Your job is to set down the stretch of entries that opens with the line containing "Analysis & RCA" and closes with the line containing "LogSense is a". Keep both end lines, copy each exactly, and add nothing.

START Exercise input

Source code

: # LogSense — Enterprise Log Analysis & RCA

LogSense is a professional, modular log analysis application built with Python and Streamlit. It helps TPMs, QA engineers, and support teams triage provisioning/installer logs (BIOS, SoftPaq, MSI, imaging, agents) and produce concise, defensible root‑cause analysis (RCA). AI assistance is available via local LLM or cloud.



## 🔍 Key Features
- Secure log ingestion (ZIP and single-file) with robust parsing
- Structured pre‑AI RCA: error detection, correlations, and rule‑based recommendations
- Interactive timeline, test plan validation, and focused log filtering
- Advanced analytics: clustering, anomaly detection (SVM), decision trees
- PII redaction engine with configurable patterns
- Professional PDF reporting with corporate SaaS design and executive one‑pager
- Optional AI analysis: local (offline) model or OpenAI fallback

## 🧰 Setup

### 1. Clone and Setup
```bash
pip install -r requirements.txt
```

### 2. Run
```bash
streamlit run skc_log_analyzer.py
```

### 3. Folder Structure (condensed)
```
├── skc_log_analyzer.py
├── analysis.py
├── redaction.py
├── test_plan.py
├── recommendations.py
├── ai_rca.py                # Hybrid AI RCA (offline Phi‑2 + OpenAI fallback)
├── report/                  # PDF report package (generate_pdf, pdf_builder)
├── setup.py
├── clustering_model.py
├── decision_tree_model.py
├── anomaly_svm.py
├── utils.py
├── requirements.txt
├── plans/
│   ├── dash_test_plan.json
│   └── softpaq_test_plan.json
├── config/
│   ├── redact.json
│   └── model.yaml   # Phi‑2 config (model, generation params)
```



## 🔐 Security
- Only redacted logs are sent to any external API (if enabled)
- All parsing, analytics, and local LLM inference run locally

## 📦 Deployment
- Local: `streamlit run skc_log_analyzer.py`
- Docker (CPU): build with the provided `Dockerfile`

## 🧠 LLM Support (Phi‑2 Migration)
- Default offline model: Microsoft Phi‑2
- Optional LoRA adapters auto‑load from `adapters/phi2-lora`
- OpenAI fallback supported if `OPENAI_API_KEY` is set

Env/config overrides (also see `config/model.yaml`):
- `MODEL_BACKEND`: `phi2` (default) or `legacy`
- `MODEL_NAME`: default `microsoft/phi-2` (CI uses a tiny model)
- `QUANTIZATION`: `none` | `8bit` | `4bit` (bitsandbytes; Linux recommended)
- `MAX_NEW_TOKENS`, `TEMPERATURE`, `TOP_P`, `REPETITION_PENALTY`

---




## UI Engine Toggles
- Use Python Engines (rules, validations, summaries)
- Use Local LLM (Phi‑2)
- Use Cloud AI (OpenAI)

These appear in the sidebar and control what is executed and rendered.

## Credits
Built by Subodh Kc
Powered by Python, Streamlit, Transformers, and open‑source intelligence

END Exercise input

■ Result for this task:
: # LogSense — Enterprise Log Analysis & RCA

LogSense is a professional, modular log analysis application built with Python and Streamlit. It helps TPMs, QA engineers, and support teams triage provisioning/installer logs (BIOS, SoftPaq, MSI, imaging, agents) and produce concise, defensible root‑cause analysis (RCA). AI assistance is available via local LLM or cloud.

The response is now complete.